Markets are spooked
We have regularly written about the headwinds facing the US economy this year, namely the lagged effects of higher interest rates and the stronger dollar, the fading support from the fiscal stimulus, signs of weakness in Europe and Asia and the uncertainty generated by ongoing trade tensions with the rest of the world. Nonetheless, we feel there are still positives that can keep the economy expanding at a decent pace both this year and next.
Longer-dated yields have fallen too with the yield curve having inverted – 3M interest rates are now higher than 10-year bond yields
However, an increasingly dovish sounding Federal Reserve, which last week dropped the two rate hikes its officials had been pencilling in for this year, has contributed to a growing belief their next move will be an interest rate cut. The perception that inflation is not a threat and that a slowdown is coming has prompted futures markets to price more than an 80% chance of a 25 basis point rate cut before the end of 2019 with two full cuts priced by the end of 2020. Longer-dated yields have fallen too with the yield curve having inverted – 3-month interest rates are now higher than 10-year bond yields. As such, the market appears to be signalling deep concern about the economic outlook.
10Y-3M inversion, but 10-2Y still positive
How worried should we be?
An inverted yield curve has preceded all last nine recessions, so such an event is typically cited as an indicator of impending doom. Indeed, the New York Federal Reserve has a recession indicator based on the 3M-10Y spread, and even before the current inversion the probability of recession was pegged at 24.6%. However, it's important to remember that it has given false signals before and we have to acknowledge the distorting influence of the Federal Reserve’s large QE driven balance sheet, which has helped to keep longer-dated Treasury yields low.
There has been some concern about activity in 1Q caused by disruption relating to the government shutdown and trade tensions, but the Atlanta Fed NowGDP model is currently running at 1.2% for 1Q GDP growth versus just 0.2% a couple of weeks ago. As more data comes in, we look for a 1.5-2% outcome for 1Q GDP annualised growth, which wouldn’t be too bad given the tendency in recent years for 1Q GDP to disappoint.
We continue to look for US GDP growth more than 2% this year with 2020 growth currently pegged at 1.8%. Such outcomes are likely to be consistent with a re-steepening of the yield curve.
Indeed the current US economic position looks fairly decent. The strong jobs market is resulting in rising worker pay and means consumer confidence is back close to cycle highs. There have also been better retail sales and durable goods orders numbers of late while the ISM reports continue to point to healthy growth rates. Meanwhile, a 60 basis point plunge in the interest rate on a 30-year fixed rate mortgage offers support to the real estate market.

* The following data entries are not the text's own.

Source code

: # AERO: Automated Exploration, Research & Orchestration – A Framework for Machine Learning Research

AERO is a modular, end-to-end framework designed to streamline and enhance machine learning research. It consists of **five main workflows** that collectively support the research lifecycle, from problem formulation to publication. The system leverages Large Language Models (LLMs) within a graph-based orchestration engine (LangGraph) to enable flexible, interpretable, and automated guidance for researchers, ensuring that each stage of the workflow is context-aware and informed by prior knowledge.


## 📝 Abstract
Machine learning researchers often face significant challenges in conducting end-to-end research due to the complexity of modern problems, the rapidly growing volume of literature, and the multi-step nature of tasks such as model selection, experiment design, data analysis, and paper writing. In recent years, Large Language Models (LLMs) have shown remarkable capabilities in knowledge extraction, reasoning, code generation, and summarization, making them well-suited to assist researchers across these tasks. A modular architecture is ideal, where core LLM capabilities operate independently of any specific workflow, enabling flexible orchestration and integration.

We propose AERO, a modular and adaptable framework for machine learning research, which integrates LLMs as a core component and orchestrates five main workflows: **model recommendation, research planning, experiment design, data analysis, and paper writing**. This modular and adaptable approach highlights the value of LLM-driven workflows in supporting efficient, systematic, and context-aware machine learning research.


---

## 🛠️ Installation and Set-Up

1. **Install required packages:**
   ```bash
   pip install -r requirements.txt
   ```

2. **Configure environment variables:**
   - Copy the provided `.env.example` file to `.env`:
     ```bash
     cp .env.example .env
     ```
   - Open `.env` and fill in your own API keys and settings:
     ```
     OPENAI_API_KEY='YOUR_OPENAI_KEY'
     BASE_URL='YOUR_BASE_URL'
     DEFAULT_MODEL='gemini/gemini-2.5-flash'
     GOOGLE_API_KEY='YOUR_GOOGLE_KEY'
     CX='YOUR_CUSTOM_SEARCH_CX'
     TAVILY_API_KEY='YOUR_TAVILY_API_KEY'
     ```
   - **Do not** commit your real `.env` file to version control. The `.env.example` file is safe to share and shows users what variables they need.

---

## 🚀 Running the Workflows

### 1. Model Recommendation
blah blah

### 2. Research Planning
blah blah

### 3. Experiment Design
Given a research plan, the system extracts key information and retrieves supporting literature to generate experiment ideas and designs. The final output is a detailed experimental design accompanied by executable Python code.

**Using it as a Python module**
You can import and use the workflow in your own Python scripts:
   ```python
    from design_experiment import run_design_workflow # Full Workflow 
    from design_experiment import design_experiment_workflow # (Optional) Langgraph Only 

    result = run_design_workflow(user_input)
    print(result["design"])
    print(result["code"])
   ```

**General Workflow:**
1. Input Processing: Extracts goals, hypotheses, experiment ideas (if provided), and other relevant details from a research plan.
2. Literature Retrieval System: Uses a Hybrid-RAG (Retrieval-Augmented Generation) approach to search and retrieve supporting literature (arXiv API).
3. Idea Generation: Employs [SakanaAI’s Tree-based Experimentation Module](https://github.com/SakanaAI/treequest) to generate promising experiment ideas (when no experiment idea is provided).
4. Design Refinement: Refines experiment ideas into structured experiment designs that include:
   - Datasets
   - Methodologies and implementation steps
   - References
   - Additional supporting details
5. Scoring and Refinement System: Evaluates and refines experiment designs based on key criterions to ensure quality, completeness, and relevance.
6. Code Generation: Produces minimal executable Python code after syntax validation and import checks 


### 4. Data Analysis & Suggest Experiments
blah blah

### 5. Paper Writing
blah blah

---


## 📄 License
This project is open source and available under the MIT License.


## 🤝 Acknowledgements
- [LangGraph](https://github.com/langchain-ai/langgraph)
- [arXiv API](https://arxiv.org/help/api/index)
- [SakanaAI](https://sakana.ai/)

If progress can be made on US-China and US-EU trade talks that can lift some of the gloom surrounding the global economy, we may see markets gradually re-appraise the growth outlook and prospects for inflation. We continue to look for US GDP growth more than 2% this year with 2020 growth currently pegged at 1.8%, broadly in line with the consensus forecast. Such outcomes would likely be consistent with a re-steepening of the yield curve.
ISM indices still point to growth
But beware of the self-fulfilling prophecy…
That said, we have to be wary that an inverted yield curve driven by recession fears can potentially be self-fulfilling. Banks typically borrow short term and lend longer term so when the yield curve is inverted, the interest rate received on assets is typically going to be lower than what they pay on their liabilities.
A scenario of much tighter credit conditions would clearly add to the headwinds facing the US economy and heighten the chances of a downturn. It's difficult to see the Fed not eventually bowing to the markets' will and cutting rates in such an environment
This will likely hit profitability and could decrease risk tolerance, which implies tighter lending standards. Indeed, when asking banks about this for the Federal Reserve's Senior Loan Officers report, the write up concluded an inverted yield curve would be interpreted as 'signalling a less favourable or more uncertain economic outlook and likely to be followed by a deterioration in the quality of existing loan portfolio.'
So far there is little evidence that the flattening and subsequent inversion of the yield curve is feeding through into reduced credit availability, but that could change if the inversion persists, and this still isn’t our base case given underlying healthy economic fundamentals. A scenario of much tighter credit conditions would clearly add to the headwinds facing the US economy and heighten the chances of a downturn. It's difficult to see the Fed not eventually bowing to the markets' will and cutting rates in such an environment.